Parallel tempering and Metropolis coupled MCMC

Introduction

Parallel tempering is a method for getting Metropolis-Hastings based MCMC algorithms to work better on multi-modal distributions. Although the idea has been around for more than 20 years, and works well on many problems, it still isn’t routinely used in applications. I think this is partly because relatively few people understand how it works, and partly due to the perceived difficulty of implementation. I hope to show here that it is both very easy to understand and to implement. It is also rather easy to implement in parallel on multi-core systems, though I won’t get into that in this post.

Sampling a double-well potential

To illustrate the ideas, we need a toy multi-modal distribution to sample. There are obviously many possibilities here, but I rather like to use a double potential well distribution. The simplest version of this assumes a potential function of the form

U(x) = \gamma (x^2-1)^2

for some given potential barrier height \gamma. The potential function U(x) corresponds to the probability density function

\pi(x) \propto \exp\{-U(x)\}.

There is a physical explanation for the terminology, via Langevin diffusions, but that isn’t really important here. It is fine to just think of potentials as being a (negative) log-density scale. On this scale, high potential barrier heights correspond to regions of very low probability density. We can set up a double well potential and plot it for the case \gamma=4 in R with the following code

U=function(gam,x)
{
  gam*(x*x-1)*(x*x-1)
}

curried=function(gam)
{
  message(paste("Returning a function for gamma =",gam))
  function(x) U(gam,x)
}
U4=curried(4)

op=par(mfrow=c(2,1))
curve(U4(x),-2,2,main="Potential function, U(x)")
curve(exp(-U4(x)),-2,2,main="Unnormalised density function, exp(-U(x))")
par(op)

leading to the following plot
Double-well potential

Incidentally, the function curried(), which curries the potential function, did not include the message() statement when I first wrote it. It mostly worked fine, but some of the code below didn’t behave as I expected. I inserted the message() statement to figure out what was going on, and the code started behaving perfectly – a beautiful example of a Heisenbug! The reason is that the message statement is not redundant – it forces evaluation of the gam variable, which is necessary in some cases, due to the lazy evaluation model that R uses for function arguments. If you don’t like the message() statement, replacing it with a simple gam works just as well.

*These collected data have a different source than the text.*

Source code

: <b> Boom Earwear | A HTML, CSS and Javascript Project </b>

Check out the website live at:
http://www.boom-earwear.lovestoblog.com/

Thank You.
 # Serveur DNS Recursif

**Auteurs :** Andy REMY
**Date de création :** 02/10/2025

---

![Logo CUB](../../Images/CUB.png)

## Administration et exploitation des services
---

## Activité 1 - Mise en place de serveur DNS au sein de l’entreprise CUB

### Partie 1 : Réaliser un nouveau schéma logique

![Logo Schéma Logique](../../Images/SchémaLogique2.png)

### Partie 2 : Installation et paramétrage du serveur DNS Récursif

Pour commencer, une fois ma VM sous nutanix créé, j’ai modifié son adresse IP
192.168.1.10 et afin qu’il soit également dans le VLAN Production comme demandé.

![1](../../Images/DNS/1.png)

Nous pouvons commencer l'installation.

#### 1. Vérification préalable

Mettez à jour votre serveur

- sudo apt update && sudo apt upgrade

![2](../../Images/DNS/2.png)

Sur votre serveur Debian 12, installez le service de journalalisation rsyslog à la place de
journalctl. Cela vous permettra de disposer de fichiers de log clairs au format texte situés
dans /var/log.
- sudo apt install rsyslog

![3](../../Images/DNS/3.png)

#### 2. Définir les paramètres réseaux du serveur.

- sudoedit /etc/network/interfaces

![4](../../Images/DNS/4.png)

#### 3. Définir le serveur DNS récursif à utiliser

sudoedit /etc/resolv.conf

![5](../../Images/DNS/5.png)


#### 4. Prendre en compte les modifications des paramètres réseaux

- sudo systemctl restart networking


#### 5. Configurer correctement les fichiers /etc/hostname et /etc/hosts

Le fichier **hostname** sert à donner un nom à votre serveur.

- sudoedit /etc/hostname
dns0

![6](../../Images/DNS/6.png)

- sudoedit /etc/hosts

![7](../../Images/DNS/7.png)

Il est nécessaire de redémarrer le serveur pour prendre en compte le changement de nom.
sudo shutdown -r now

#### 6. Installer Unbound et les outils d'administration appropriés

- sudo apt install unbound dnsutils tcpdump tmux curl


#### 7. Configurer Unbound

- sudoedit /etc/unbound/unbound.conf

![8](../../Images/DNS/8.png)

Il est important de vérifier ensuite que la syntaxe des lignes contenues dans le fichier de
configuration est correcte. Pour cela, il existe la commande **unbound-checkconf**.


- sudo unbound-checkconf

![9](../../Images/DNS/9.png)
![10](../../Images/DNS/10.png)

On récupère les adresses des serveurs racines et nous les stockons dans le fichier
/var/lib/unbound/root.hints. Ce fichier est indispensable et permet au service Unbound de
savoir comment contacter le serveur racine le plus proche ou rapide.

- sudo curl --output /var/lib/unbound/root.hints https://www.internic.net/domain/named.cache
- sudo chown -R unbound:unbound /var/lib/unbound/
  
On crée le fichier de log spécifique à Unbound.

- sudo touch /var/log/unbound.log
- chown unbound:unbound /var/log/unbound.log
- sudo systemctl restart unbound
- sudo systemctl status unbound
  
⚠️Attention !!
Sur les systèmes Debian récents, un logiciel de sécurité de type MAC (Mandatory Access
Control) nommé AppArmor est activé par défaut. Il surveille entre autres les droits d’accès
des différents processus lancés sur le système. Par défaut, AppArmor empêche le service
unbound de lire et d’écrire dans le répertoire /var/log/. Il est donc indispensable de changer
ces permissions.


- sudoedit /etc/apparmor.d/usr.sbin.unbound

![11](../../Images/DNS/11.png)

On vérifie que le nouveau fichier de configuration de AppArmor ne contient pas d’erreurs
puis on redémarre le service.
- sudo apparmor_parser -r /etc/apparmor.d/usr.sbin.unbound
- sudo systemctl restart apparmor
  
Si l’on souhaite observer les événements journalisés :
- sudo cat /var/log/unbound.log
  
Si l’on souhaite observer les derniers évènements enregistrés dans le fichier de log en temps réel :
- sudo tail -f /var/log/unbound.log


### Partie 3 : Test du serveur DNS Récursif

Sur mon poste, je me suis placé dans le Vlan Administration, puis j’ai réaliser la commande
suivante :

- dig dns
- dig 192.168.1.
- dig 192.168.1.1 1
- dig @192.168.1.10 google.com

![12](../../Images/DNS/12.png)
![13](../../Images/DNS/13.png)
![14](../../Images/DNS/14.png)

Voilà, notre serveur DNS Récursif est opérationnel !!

Anyway, the point is that we have defined a multi-modal density, and that a Metropolis-Hastings algorithm initialised in one of the modes will have a hard time jumping to the other mode, and the difficulty of this jump will increase as we increase the value of \gamma.

We can write a simple function for a Metropolis algorithm targeting a particular potential function as follows.

chain=function(target,tune=0.1,init=1)
{
  x=init
  xvec=numeric(iters)
  for (i in 1:iters) {
    can=x+rnorm(1,0,tune)
    logA=target(x)-target(can)
    if (log(runif(1))<logA)
      x=can
    xvec[i]=x
  }
  xvec
}

We can use this code to run some chains for a few different values of \gamma as follows.

temps=2^(0:3)
iters=1e5

mat=sapply(lapply(temps,curried),chain)
colnames(mat)=paste("gamma=",temps,sep="")

require(smfsb)
mcmcSummary(mat,rows=length(temps))

leading to the plot below.

Chains

We see that as \gamma increases, the chain jumps between modes less frequently. Indeed, for \gamma=8, the chain fails to jump to the second mode at all during this particular run of 100,000 iterations. That’s a problem if we are really interested in sampling from distributions like this. Of course, for this particular problem, there are all kinds of ways to fix this sampler, but the point is to try and develop methods that will work in high-dimensional situations where we cannot just “look” at what is going wrong.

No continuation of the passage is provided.